Data records —
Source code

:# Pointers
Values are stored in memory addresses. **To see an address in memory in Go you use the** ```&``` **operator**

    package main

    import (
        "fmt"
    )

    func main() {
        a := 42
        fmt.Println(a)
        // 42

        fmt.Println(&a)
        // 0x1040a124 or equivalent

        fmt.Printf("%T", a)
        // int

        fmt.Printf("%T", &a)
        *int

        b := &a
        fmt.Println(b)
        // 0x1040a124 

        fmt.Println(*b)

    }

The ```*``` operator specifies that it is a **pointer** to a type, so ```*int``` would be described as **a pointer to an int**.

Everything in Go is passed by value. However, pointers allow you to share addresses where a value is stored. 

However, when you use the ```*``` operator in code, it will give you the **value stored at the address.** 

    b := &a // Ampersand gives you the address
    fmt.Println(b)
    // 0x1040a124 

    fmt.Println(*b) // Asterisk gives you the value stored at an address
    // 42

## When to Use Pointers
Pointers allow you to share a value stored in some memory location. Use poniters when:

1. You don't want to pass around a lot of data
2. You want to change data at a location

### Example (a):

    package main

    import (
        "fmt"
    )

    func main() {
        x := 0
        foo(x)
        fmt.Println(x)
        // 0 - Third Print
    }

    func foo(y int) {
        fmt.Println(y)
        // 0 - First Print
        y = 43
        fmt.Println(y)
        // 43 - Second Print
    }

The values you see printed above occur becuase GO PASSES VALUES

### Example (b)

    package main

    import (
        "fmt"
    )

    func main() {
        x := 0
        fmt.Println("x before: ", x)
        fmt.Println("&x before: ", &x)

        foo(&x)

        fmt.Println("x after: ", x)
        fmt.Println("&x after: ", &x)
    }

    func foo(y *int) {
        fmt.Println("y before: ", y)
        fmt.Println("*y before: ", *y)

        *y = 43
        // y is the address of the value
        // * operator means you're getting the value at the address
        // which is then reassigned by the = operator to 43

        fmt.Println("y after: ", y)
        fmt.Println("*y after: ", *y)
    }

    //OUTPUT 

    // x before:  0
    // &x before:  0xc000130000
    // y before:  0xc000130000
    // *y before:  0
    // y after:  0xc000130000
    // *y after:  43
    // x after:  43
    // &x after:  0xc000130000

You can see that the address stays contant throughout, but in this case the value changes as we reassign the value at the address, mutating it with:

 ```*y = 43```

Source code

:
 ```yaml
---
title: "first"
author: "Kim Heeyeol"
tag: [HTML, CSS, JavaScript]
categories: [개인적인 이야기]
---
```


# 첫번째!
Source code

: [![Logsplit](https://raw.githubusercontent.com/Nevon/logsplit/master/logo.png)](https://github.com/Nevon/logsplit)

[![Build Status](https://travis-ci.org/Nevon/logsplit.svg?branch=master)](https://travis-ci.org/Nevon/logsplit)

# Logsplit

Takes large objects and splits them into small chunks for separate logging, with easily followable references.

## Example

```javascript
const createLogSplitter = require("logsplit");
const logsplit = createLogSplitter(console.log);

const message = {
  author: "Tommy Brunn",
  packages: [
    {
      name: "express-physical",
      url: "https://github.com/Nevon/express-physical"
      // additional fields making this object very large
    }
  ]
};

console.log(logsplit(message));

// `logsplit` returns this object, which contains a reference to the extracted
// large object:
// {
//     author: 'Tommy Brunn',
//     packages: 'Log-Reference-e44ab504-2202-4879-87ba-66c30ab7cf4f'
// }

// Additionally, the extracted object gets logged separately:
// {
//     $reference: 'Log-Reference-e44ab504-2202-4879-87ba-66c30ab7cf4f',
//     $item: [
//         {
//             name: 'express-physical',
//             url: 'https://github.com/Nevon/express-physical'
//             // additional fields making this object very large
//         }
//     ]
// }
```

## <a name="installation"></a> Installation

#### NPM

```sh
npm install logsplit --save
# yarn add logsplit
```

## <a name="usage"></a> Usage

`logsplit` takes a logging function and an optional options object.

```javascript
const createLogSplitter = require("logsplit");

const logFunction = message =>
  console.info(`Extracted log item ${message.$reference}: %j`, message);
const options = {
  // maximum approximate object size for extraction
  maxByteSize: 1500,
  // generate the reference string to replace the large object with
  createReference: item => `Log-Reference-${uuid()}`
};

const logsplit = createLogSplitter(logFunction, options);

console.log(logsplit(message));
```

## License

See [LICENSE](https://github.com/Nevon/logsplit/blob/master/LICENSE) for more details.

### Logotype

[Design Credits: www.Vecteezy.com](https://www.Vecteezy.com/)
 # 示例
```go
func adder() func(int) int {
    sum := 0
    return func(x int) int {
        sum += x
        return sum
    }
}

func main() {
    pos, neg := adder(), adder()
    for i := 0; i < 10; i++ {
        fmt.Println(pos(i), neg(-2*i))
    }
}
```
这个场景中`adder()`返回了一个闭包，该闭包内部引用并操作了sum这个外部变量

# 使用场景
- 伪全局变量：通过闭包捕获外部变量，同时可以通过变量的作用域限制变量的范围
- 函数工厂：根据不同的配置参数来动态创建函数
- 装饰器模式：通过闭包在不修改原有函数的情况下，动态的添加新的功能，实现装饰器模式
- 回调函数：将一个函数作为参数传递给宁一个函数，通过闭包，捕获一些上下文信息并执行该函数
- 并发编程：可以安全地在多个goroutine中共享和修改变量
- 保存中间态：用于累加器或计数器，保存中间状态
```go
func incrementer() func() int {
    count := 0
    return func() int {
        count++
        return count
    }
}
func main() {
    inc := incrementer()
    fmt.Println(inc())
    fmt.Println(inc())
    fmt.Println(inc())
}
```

Exercise prompt — Repeat back the material above verbatim, including every line.

Reply to the task —
Source code

:# Pointers
Values are stored in memory addresses. **To see an address in memory in Go you use the** ```&``` **operator**

    package main

    import (
        "fmt"
    )

    func main() {
        a := 42
        fmt.Println(a)
        // 42

        fmt.Println(&a)
        // 0x1040a124 or equivalent

        fmt.Printf("%T", a)
        // int

        fmt.Printf("%T", &a)
        *int

        b := &a
        fmt.Println(b)
        // 0x1040a124 

        fmt.Println(*b)

    }

The ```*``` operator specifies that it is a **pointer** to a type, so ```*int``` would be described as **a pointer to an int**.

Everything in Go is passed by value. However, pointers allow you to share addresses where a value is stored. 

However, when you use the ```*``` operator in code, it will give you the **value stored at the address.** 

    b := &a // Ampersand gives you the address
    fmt.Println(b)
    // 0x1040a124 

    fmt.Println(*b) // Asterisk gives you the value stored at an address
    // 42

## When to Use Pointers
Pointers allow you to share a value stored in some memory location. Use poniters when:

1. You don't want to pass around a lot of data
2. You want to change data at a location

### Example (a):

    package main

    import (
        "fmt"
    )

    func main() {
        x := 0
        foo(x)
        fmt.Println(x)
        // 0 - Third Print
    }

    func foo(y int) {
        fmt.Println(y)
        // 0 - First Print
        y = 43
        fmt.Println(y)
        // 43 - Second Print
    }

The values you see printed above occur becuase GO PASSES VALUES

### Example (b)

    package main

    import (
        "fmt"
    )

    func main() {
        x := 0
        fmt.Println("x before: ", x)
        fmt.Println("&x before: ", &x)

        foo(&x)

        fmt.Println("x after: ", x)
        fmt.Println("&x after: ", &x)
    }

    func foo(y *int) {
        fmt.Println("y before: ", y)
        fmt.Println("*y before: ", *y)

        *y = 43
        // y is the address of the value
        // * operator means you're getting the value at the address
        // which is then reassigned by the = operator to 43

        fmt.Println("y after: ", y)
        fmt.Println("*y after: ", *y)
    }

    //OUTPUT 

    // x before:  0
    // &x before:  0xc000130000
    // y before:  0xc000130000
    // *y before:  0
    // y after:  0xc000130000
    // *y after:  43
    // x after:  43
    // &x after:  0xc000130000

You can see that the address stays contant throughout, but in this case the value changes as we reassign the value at the address, mutating it with:

 ```*y = 43```

Source code

:
 ```yaml
---
title: "first"
author: "Kim Heeyeol"
tag: [HTML, CSS, JavaScript]
categories: [개인적인 이야기]
---
```


# 첫번째!
Source code

: [![Logsplit](https://raw.githubusercontent.com/Nevon/logsplit/master/logo.png)](https://github.com/Nevon/logsplit)

[![Build Status](https://travis-ci.org/Nevon/logsplit.svg?branch=master)](https://travis-ci.org/Nevon/logsplit)

# Logsplit

Takes large objects and splits them into small chunks for separate logging, with easily followable references.

## Example

```javascript
const createLogSplitter = require("logsplit");
const logsplit = createLogSplitter(console.log);

const message = {
  author: "Tommy Brunn",
  packages: [
    {
      name: "express-physical",
      url: "https://github.com/Nevon/express-physical"
      // additional fields making this object very large
    }
  ]
};

console.log(logsplit(message));

// `logsplit` returns this object, which contains a reference to the extracted
// large object:
// {
//     author: 'Tommy Brunn',
//     packages: 'Log-Reference-e44ab504-2202-4879-87ba-66c30ab7cf4f'
// }

// Additionally, the extracted object gets logged separately:
// {
//     $reference: 'Log-Reference-e44ab504-2202-4879-87ba-66c30ab7cf4f',
//     $item: [
//         {
//             name: 'express-physical',
//             url: 'https://github.com/Nevon/express-physical'
//             // additional fields making this object very large
//         }
//     ]
// }
```

## <a name="installation"></a> Installation

#### NPM

```sh
npm install logsplit --save
# yarn add logsplit
```

## <a name="usage"></a> Usage

`logsplit` takes a logging function and an optional options object.

```javascript
const createLogSplitter = require("logsplit");

const logFunction = message =>
  console.info(`Extracted log item ${message.$reference}: %j`, message);
const options = {
  // maximum approximate object size for extraction
  maxByteSize: 1500,
  // generate the reference string to replace the large object with
  createReference: item => `Log-Reference-${uuid()}`
};

const logsplit = createLogSplitter(logFunction, options);

console.log(logsplit(message));
```

## License

See [LICENSE](https://github.com/Nevon/logsplit/blob/master/LICENSE) for more details.

### Logotype

[Design Credits: www.Vecteezy.com](https://www.Vecteezy.com/)
 # 示例
```go
func adder() func(int) int {
    sum := 0
    return func(x int) int {
        sum += x
        return sum
    }
}

func main() {
    pos, neg := adder(), adder()
    for i := 0; i < 10; i++ {
        fmt.Println(pos(i), neg(-2*i))
    }
}
```
这个场景中`adder()`返回了一个闭包，该闭包内部引用并操作了sum这个外部变量

# 使用场景
- 伪全局变量：通过闭包捕获外部变量，同时可以通过变量的作用域限制变量的范围
- 函数工厂：根据不同的配置参数来动态创建函数
- 装饰器模式：通过闭包在不修改原有函数的情况下，动态的添加新的功能，实现装饰器模式
- 回调函数：将一个函数作为参数传递给宁一个函数，通过闭包，捕获一些上下文信息并执行该函数
- 并发编程：可以安全地在多个goroutine中共享和修改变量
- 保存中间态：用于累加器或计数器，保存中间状态
```go
func incrementer() func() int {
    count := 0
    return func() int {
        count++
        return count
    }
}
func main() {
    inc := incrementer()
    fmt.Println(inc())
    fmt.Println(inc())
    fmt.Println(inc())
}
```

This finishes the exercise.